Stored data >>
/---

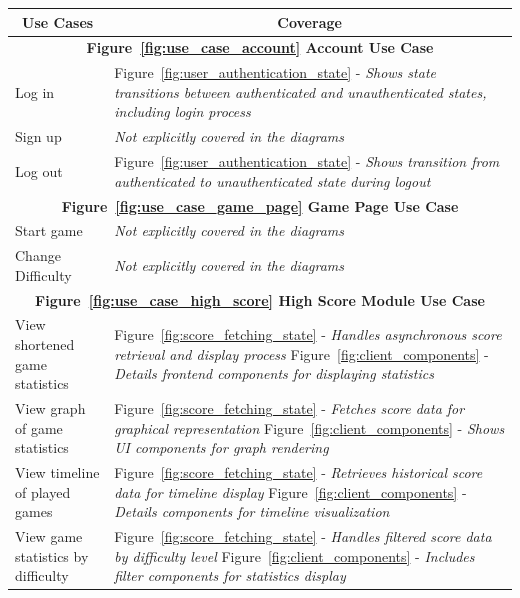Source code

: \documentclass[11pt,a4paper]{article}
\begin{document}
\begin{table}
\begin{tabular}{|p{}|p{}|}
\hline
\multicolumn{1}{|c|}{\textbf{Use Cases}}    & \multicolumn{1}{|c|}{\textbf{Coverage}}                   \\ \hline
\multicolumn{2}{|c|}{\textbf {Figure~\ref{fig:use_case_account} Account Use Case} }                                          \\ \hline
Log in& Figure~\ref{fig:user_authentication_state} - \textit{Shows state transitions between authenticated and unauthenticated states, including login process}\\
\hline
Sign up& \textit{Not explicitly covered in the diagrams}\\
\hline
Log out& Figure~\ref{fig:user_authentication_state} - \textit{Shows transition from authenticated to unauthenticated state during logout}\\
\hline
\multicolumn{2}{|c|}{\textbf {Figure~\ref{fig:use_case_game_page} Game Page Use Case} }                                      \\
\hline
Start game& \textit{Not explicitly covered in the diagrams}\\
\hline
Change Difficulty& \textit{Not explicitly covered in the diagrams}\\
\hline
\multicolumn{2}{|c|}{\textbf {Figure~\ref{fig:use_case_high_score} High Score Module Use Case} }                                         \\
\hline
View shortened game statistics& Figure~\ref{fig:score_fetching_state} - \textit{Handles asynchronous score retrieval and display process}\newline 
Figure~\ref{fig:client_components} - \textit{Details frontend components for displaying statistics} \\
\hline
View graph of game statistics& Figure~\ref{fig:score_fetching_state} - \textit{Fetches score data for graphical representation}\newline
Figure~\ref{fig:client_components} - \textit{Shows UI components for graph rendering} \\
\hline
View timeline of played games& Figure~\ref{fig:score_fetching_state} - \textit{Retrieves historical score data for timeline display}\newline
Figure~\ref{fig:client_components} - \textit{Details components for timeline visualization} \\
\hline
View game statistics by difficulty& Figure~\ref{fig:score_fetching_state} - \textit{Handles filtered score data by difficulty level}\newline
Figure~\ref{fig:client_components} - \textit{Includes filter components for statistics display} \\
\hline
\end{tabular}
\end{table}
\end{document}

\---
/---

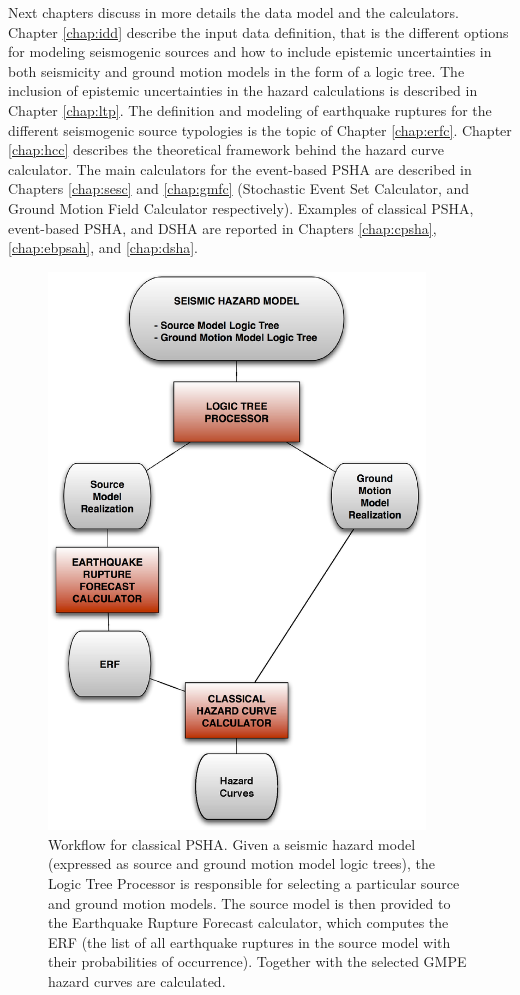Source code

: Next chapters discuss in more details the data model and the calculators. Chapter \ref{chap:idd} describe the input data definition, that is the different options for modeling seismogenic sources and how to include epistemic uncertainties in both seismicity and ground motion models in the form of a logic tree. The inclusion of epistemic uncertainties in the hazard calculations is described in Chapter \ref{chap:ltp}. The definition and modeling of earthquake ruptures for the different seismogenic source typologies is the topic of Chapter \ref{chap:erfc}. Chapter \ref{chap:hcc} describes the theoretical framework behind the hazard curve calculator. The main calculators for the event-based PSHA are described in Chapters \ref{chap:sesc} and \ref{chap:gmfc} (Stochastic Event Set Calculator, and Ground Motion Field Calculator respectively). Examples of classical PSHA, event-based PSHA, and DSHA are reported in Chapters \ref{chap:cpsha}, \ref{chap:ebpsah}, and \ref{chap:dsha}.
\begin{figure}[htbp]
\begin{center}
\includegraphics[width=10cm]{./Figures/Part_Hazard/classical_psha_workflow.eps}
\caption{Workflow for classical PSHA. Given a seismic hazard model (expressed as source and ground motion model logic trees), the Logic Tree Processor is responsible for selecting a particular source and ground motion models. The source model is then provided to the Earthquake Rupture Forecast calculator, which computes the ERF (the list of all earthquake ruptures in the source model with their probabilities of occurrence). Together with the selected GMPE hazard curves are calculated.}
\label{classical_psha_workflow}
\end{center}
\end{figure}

\---

Work required >>
Only lines containing "authenticated" belong in the answer; copy every such line from the records.

Result of the exercise >>
Log in& Figure~\ref{fig:user_authentication_state} - \textit{Shows state transitions between authenticated and unauthenticated states, including login process}\\
Log out& Figure~\ref{fig:user_authentication_state} - \textit{Shows transition from authenticated to unauthenticated state during logout}\\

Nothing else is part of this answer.